DATA FOR REVIEW -

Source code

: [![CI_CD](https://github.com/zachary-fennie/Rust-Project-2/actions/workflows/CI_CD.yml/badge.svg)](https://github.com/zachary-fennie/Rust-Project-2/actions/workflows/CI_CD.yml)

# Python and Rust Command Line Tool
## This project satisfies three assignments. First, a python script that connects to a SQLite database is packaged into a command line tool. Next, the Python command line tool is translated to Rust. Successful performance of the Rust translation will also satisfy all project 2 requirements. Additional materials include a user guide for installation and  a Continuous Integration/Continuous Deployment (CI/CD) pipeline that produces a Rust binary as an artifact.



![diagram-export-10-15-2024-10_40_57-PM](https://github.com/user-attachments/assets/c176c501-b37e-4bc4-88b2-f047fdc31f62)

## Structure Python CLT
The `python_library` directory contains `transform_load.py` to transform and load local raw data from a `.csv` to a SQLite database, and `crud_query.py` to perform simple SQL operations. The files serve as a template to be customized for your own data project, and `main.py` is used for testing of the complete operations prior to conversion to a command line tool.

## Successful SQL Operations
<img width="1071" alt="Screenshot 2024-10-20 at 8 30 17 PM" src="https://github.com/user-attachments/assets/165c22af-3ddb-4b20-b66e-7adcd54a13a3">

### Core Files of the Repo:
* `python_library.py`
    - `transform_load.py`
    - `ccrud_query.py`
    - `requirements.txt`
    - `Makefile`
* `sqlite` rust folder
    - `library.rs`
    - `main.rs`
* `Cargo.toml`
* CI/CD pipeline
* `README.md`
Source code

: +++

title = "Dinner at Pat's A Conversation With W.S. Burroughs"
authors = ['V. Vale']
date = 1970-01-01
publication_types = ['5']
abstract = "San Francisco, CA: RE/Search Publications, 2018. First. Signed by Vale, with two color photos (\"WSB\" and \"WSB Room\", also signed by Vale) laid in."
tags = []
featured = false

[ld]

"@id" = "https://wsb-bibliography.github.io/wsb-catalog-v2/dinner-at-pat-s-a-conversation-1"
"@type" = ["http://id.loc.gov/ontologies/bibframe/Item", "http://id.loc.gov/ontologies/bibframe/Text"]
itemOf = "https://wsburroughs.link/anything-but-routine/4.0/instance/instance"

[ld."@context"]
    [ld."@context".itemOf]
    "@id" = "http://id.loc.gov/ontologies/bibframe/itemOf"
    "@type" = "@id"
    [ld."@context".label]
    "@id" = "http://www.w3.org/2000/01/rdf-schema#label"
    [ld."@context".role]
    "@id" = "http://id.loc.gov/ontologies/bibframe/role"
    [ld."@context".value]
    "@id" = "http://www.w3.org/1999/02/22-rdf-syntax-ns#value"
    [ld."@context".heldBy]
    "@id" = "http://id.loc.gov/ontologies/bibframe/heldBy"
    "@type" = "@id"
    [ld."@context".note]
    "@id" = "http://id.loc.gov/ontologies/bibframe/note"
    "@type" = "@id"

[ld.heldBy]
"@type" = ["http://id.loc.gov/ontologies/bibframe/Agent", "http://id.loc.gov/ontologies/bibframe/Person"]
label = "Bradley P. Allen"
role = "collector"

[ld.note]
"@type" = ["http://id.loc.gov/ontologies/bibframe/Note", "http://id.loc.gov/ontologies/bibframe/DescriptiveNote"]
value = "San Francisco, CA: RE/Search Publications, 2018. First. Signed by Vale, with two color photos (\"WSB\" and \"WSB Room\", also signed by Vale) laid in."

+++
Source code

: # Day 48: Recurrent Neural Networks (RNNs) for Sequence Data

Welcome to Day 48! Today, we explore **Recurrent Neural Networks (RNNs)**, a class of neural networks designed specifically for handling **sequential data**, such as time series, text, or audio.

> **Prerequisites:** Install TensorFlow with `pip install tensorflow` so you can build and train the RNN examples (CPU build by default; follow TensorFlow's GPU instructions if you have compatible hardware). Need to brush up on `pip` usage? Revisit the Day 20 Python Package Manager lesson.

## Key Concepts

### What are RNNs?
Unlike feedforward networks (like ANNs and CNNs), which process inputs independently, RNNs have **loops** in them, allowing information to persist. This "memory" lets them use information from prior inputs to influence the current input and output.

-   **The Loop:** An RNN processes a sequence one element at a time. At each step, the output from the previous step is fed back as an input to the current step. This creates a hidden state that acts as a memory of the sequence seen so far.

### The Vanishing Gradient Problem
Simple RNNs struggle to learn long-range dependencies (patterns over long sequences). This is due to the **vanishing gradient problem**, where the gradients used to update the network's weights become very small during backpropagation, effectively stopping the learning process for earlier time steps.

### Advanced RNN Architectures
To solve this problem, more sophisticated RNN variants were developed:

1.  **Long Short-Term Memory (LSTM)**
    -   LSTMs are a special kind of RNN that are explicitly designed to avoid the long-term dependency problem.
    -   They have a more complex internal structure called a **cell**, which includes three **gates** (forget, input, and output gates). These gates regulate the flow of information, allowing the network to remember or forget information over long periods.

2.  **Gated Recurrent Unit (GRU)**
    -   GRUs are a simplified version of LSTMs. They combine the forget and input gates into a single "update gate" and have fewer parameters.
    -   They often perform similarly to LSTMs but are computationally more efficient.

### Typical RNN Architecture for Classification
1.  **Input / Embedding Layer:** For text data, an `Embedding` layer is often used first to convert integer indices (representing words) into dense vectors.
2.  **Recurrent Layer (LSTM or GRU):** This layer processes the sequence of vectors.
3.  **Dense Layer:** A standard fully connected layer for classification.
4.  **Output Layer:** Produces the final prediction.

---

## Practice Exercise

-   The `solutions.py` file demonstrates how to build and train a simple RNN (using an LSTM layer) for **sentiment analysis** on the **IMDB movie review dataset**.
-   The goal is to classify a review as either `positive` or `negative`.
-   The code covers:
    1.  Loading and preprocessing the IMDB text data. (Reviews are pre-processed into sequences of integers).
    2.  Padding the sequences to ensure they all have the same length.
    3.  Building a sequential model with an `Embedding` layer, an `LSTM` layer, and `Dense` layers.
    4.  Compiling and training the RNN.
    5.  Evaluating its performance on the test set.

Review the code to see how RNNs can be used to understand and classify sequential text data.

TASK TO CARRY OUT -
All lines above with the word "update" need to be reported.

SOLUTION TO THE EXERCISE -
Simple RNNs struggle to learn long-range dependencies (patterns over long sequences). This is due to the **vanishing gradient problem**, where the gradients used to update the network's weights become very small during backpropagation, effectively stopping the learning process for earlier time steps.
    -   GRUs are a simplified version of LSTMs. They combine the forget and input gates into a single "update gate" and have fewer parameters.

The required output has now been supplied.